Filipinos have incredibly strong family ties. It’s also a well-known fact that, if you marry a Filipino, you also marry their entire family. This, of course, can be a blessing or a curse, depending on the family. They are incredibly generous, especially with their family members. When one member of the family is down, the other members rise up, with everyone doing their part to keep the family strong. They’ll even look after the black sheep of the family, even in instances where that member would have long been disowned in other cultures. You will rarely meet a Filipino who wouldn’t give their last penny to a family member.

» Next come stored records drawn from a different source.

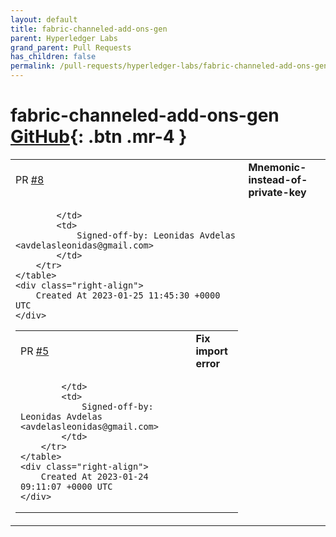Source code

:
 ```yaml
---
layout: default
title: fabric-channeled-add-ons-gen
parent: Hyperledger Labs
grand_parent: Pull Requests
has_children: false
permalink: /pull-requests/hyperledger-labs/fabric-channeled-add-ons-gen
---
```


# fabric-channeled-add-ons-gen <span class="fs-3 right-align">[GitHub](https://github.com/hyperledger-labs/fabric-channeled-add-ons-gen){: .btn .mr-4 }</span>


<div>
    <table>
        <tr>
            <td>
                PR <a href="https://github.com/hyperledger-labs/fabric-channeled-add-ons-gen/pull/8" class=".btn">#8</a>
            </td>
            <td>
                <b>
                    Mnemonic-instead-of-private-key
                </b>
            </td>
        </tr>
        <tr>
            <td>
                
            </td>
            <td>
                Signed-off-by: Leonidas Avdelas <avdelasleonidas@gmail.com>
            </td>
        </tr>
    </table>
    <div class="right-align">
        Created At 2023-01-25 11:45:30 +0000 UTC
    </div>
</div>

<div>
    <table>
        <tr>
            <td>
                PR <a href="https://github.com/hyperledger-labs/fabric-channeled-add-ons-gen/pull/5" class=".btn">#5</a>
            </td>
            <td>
                <b>
                    Fix import error
                </b>
            </td>
        </tr>
        <tr>
            <td>
                
            </td>
            <td>
                Signed-off-by: Leonidas Avdelas <avdelasleonidas@gmail.com>
            </td>
        </tr>
    </table>
    <div class="right-align">
        Created At 2023-01-24 09:11:07 +0000 UTC
    </div>
</div>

So generous actually, that you will hear Overseas Filipino Workers’ stories of supporting their family members in college and sending money for’ hospital bills. During Christmas, which starts very early, family members from overseas send hoards of presents to their family in the Philippines. So many gifts, in fact, that it nearly clogs the capacity of the mail to operate.
As the Spanish ruled for centuries and brought with them Catholicism, the people are deeply religious. In fact, relics from that era are found all over the country, in the form of churches and cathedrals still used to this day.
Filipinos’ devotion to their Catholic faith is strong. Sunday is always for church and family. The entire country basically shuts down for Easter. Religious holidays are a very big deal in the Philippines.
One example of this is the Traslación of the Black Nazarene. Up to 220,000 Catholic devotees carry the Black Nazarene along the streets of Quiapo each year. The Black Nazarene is a famous effigy carved by an unknown sculptor in Mexico in the 16th century.
The culture of the Philippines is truly unique, and you won’t find anything like it anywhere in the world.